Stored items from a collection:
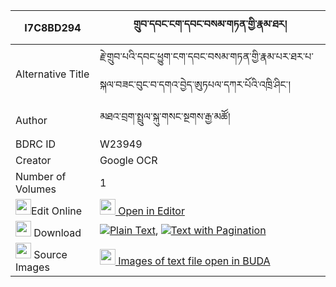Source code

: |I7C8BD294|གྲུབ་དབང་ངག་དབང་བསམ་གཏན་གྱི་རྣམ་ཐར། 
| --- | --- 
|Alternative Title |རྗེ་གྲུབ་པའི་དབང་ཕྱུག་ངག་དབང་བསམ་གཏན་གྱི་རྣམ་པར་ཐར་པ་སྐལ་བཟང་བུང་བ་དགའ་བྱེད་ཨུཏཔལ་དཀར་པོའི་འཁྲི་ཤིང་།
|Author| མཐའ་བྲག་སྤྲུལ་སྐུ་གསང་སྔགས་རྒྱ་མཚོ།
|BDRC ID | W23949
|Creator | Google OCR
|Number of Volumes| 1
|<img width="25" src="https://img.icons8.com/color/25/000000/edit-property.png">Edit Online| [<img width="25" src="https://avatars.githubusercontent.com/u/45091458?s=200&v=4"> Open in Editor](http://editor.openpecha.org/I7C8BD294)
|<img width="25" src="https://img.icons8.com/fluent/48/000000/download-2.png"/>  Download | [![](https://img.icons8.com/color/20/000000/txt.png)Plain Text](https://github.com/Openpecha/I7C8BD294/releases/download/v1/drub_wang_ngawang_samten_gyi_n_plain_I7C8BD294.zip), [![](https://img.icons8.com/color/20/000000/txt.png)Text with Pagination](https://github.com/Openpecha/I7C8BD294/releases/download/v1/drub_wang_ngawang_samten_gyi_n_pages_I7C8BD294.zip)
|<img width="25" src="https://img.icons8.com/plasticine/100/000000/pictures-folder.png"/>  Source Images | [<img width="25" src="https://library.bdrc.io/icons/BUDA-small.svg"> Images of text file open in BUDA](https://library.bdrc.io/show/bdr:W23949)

---

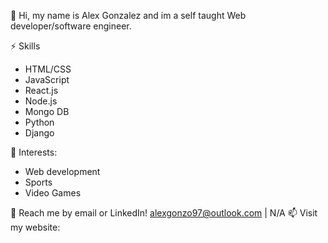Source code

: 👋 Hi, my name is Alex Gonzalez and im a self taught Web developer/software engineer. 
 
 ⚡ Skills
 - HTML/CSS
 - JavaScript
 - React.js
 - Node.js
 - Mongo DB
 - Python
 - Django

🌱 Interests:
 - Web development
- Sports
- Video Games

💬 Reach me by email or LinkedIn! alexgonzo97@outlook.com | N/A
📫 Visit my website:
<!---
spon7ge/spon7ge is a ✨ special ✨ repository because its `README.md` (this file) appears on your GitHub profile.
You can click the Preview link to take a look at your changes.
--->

* * *

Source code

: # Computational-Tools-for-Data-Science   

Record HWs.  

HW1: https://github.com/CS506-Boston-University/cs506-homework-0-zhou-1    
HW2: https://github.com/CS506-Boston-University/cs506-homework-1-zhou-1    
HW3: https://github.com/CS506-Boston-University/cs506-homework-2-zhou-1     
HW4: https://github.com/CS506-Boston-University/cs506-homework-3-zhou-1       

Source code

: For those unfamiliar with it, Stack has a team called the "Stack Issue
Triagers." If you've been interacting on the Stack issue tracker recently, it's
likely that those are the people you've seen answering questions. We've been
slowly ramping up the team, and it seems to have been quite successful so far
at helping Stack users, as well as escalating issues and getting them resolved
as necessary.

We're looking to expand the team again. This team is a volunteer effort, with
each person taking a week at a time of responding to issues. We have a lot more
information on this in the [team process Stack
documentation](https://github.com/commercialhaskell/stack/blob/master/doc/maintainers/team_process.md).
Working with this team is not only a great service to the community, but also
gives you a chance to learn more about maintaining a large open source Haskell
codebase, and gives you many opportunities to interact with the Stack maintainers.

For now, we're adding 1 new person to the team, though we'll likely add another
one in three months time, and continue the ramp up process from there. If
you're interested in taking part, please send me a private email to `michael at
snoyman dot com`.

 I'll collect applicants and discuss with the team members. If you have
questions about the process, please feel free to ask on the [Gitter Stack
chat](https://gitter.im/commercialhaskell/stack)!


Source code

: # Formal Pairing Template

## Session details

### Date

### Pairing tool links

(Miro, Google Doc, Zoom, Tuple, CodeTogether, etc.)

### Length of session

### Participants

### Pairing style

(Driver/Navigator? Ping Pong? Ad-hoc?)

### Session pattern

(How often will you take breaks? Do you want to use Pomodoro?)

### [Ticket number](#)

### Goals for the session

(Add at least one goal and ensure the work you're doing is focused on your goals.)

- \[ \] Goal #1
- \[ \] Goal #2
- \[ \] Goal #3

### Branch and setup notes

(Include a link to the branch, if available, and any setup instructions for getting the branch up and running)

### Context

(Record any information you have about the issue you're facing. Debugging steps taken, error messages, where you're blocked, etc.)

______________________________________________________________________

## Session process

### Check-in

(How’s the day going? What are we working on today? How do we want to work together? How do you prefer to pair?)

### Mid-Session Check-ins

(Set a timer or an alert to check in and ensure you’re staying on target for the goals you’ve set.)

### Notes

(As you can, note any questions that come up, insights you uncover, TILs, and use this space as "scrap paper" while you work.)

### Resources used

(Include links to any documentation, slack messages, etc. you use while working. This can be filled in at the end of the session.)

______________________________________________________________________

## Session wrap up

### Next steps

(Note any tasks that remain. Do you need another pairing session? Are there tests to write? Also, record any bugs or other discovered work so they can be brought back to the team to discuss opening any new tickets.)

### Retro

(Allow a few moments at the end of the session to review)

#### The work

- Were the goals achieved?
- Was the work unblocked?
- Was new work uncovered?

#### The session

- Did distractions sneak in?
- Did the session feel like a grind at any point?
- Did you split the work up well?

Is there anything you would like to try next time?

**Activity**
In the entries above, the lines between the one holding "- Were the goals achieved?" and the one holding "Is there anything", inclusive, are to be printed exactly as written, and those alone.

**Result**
- Were the goals achieved?
- Was the work unblocked?
- Was new work uncovered?

#### The session

- Did distractions sneak in?
- Did the session feel like a grind at any point?
- Did you split the work up well?

Is there anything you would like to try next time?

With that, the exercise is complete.